We were really lucky to find a gem of a campsite on the edge of the river overlooking Salto Chico, where we had a relaxing couple of days sunbathing and kayaking in our own private spot. The good thing about overlanding is that it does present these opportunities sometimes!
After a long day’s drive we finally reached Santiago, Chile’s vibrant capital city and our first stay in a hotel since Buenos Aires. (A whole 33 days later, not that I was counting or anything!) We soaked up some Chilean culture in Plaza de Armas and sampled a traditional ‘chorillana’ (chips, egg, onion, steak and sausage) before heading back to Argentina for a taste of wine country.
After a very windy drive (we drove around 40 bends no less!) and a troublesome border crossing, (more to do with the paperwork for the truck than the passengers) we crossed back into Argentina with wine on our minds as we drove towards Mendoza, Argentina’s main wine producing region.

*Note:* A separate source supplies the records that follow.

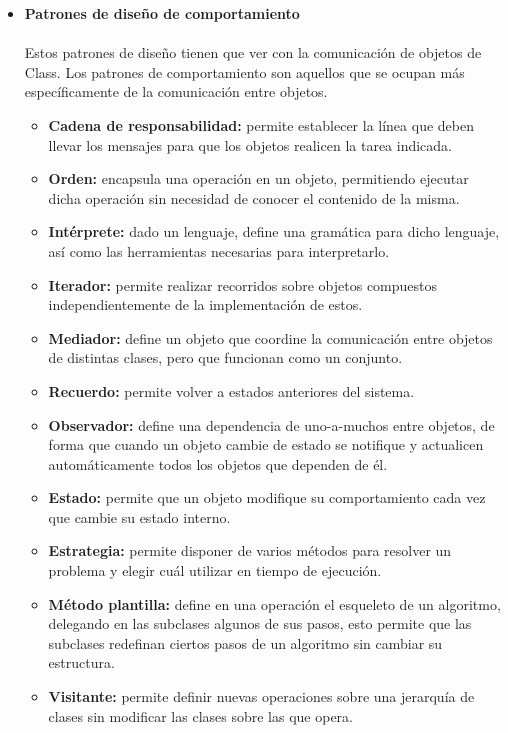 \documentclass[twoside,twocolumn]{article}
\begin{document}
\begin{itemize}
	\item \textbf{Patrones de diseño de comportamiento}
	\\
	\\Estos patrones de diseño tienen que ver con la comunicación de objetos de Class. Los patrones de comportamiento son aquellos que se ocupan más específicamente de la comunicación entre objetos.\cite{r}
	\begin{itemize}
		\item \textbf{Cadena de responsabilidad:} permite establecer la línea que deben llevar los mensajes para que los objetos realicen la tarea indicada.
		\item \textbf{Orden:} encapsula una operación en un objeto, permitiendo ejecutar dicha operación sin necesidad de conocer el contenido de la misma.
		\item \textbf{Intérprete:} dado un lenguaje, define una gramática para dicho lenguaje, así como las herramientas necesarias para interpretarlo.
		\item \textbf{Iterador:} permite realizar recorridos sobre objetos compuestos independientemente de la implementación de estos.
		\item \textbf{Mediador:} define un objeto que coordine la comunicación entre objetos de distintas clases, pero que funcionan como un conjunto.
		\item \textbf{Recuerdo:} permite volver a estados anteriores del sistema.
		\item \textbf{Observador:} define una dependencia de uno-a-muchos entre objetos, de forma que cuando un objeto cambie de estado se notifique y actualicen automáticamente todos los objetos que dependen de él.
		\item \textbf{Estado:} permite que un objeto modifique su comportamiento cada vez que cambie su estado interno.
		\item \textbf{Estrategia:} permite disponer de varios métodos para resolver un problema y elegir cuál utilizar en tiempo de ejecución.
		\item \textbf{Método plantilla:} define en una operación el esqueleto de un algoritmo, delegando en las subclases algunos de sus pasos, esto permite que las subclases redefinan ciertos pasos de un algoritmo sin cambiar su estructura.
		\item \textbf{Visitante:} permite definir nuevas operaciones sobre una jerarquía de clases sin modificar las clases sobre las que opera.
	\end{itemize}
\end{itemize}
\end{document}
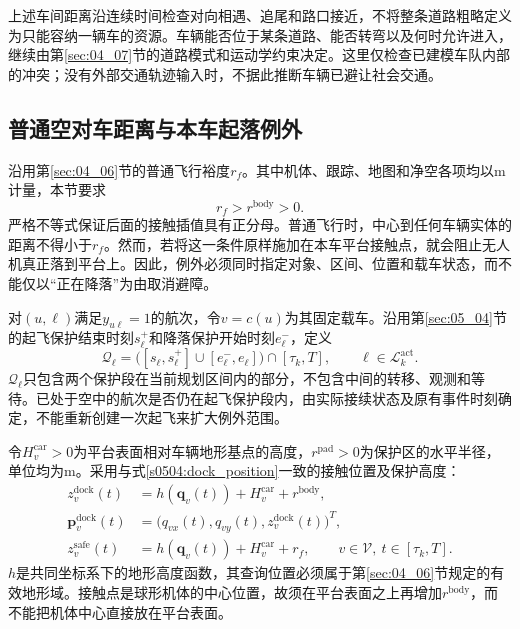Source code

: 上述车间距离沿连续时间检查对向相遇、追尾和路口接近，不将整条道路粗略定义为只能容纳一辆车的资源。车辆能否位于某条道路、能否转弯以及何时允许进入，继续由第\ref{sec:04_07}节的道路模式和运动学约束决定。这里仅检查已建模车队内部的冲突；没有外部交通轨迹输入时，不据此推断车辆已避让社会交通。

\subsection{普通空对车距离与本车起落例外}

沿用第\ref{sec:04_06}节的普通飞行裕度$r_f$。其中机体、跟踪、地图和净空各项均以$\mathrm m$计量，本节要求
\begin{equation}
 r_f>r^{\mathrm{body}}>0.
 \label{s0506:contact_parameter_domain}
\end{equation}
严格不等式保证后面的接触插值具有正分母。普通飞行时，中心到任何车辆实体的距离不得小于$r_f$。然而，若将这一条件原样施加在本车平台接触点，就会阻止无人机真正落到平台上。因此，例外必须同时指定对象、区间、位置和载车状态，而不能仅以“正在降落”为由取消避障。

对$(u,\ell)$满足$y_{u\ell}=1$的航次，令$v=c(u)$为其固定载车。沿用第\ref{sec:05_04}节的起飞保护结束时刻$s_\ell^+$和降落保护开始时刻$e_\ell^-$，定义
\begin{equation}
 \mathcal Q_\ell=
 \bigl([s_\ell,s_\ell^+]\cup[e_\ell^-,e_\ell]\bigr)
 \cap[\tau_k,T],
 \qquad \ell\in\mathcal L_k^{\mathrm{act}}.
 \label{s0506:protected_times}
\end{equation}
$\mathcal Q_\ell$只包含两个保护段在当前规划区间内的部分，不包含中间的转移、观测和等待。已处于空中的航次是否仍在起飞保护段内，由实际接续状态及原有事件时刻确定，不能重新创建一次起飞来扩大例外范围。

令$H_v^{\mathrm{car}}>0$为平台表面相对车辆地形基点的高度，$r^{\mathrm{pad}}>0$为保护区的水平半径，单位均为$\mathrm m$。采用与式\eqref{s0504:dock_position}一致的接触位置及保护高度：
\begin{align}
 z_v^{\mathrm{dock}}(t)
 &=h(\mathbf q_v(t))+H_v^{\mathrm{car}}+r^{\mathrm{body}},
 \label{s0506:dock_height}\\
 \mathbf p_v^{\mathrm{dock}}(t)
 &=\bigl(q_{vx}(t),q_{vy}(t),z_v^{\mathrm{dock}}(t)\bigr)^T,
 \label{s0506:dock_point}\\
 z_v^{\mathrm{safe}}(t)
 &=h(\mathbf q_v(t))+H_v^{\mathrm{car}}+r_f,
 \qquad v\in\mathcal V,\ t\in[\tau_k,T].
 \label{s0506:safe_height}
\end{align}
$h$是共同坐标系下的地形高度函数，其查询位置必须属于第\ref{sec:04_06}节规定的有效地形域。接触点是球形机体的中心位置，故须在平台表面之上再增加$r^{\mathrm{body}}$，而不能把机体中心直接放在平台表面。

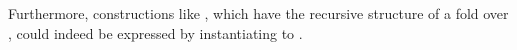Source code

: Furthermore, constructions like , which have the recursive structure of a fold over , could indeed be expressed by instantiating  to .









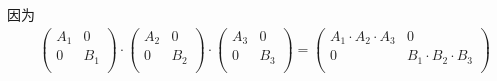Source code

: 因为
\begin{equation}
\begin{split}
&\begin{pmatrix}A_1 & 0 \\ 0 & B_1 \\ \end{pmatrix}\cdot \begin{pmatrix}A_2 & 0 \\ 0 & B_2 \\ \end{pmatrix}\cdot \begin{pmatrix}A_3 & 0 \\ 0 & B_3 \\ \end{pmatrix}= \begin{pmatrix}A_1\cdot A_2\cdot A_3 & 0 \\ 0 & B_1\cdot B_2 \cdot B_3\\ \end{pmatrix}
\end{split}
\end{equation}

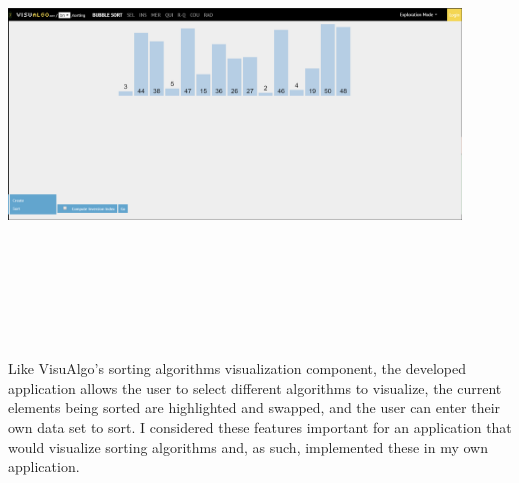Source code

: \begin{center}
    \includegraphics[width=12cm,height=12cm,keepaspectratio]{images/visalgosorting}
\end{center}
\newpage
Like VisuAlgo's sorting algorithms visualization component, the developed application allows the user to select different algorithms to visualize, the current elements being sorted are highlighted and swapped, and the user can enter their own data set to sort. I considered these features important for an application that would visualize sorting algorithms and, as such, implemented these in my own application.
\par
\bigskip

It was another few days of luxury, 3 nights in a hotel, so everyone made use of the showers, beds, and of course the Wi-Fi! But what we had all been looking forward to the most was a group winery tour. Excitingly, we got to visit 3 wineries, an olive oil factory and a chocolateria where we could see fancy chocolates being made by hand. Of course the best part was all of the sampling we were able to do!
From Mendoza, we headed to Argentina’s wetlands for a spot of wildlife watching. The Reserva Nacional Esteros del Iberia is considered one of the best wildlife viewing reserves in South America and it was our first chance to get very up close and personal with caiman, capybara and a number of different bird species native to the continent.
Our final stop in Argentina was a visit to the mighty Iguazu Falls, one of the New Seven Wonders of World. To say the falls are enormous is a real understatement. The shape of the falls and the complex system of walkways allow for spectacular vistas, a real photographer’s panoramic paradise. With 275 discrete falls in total flowing from the Iguazu River, which forms the boundary between Argentina and Brazil, they really are a phenomenal sight and undoubtedly the main highlight of our trip so far.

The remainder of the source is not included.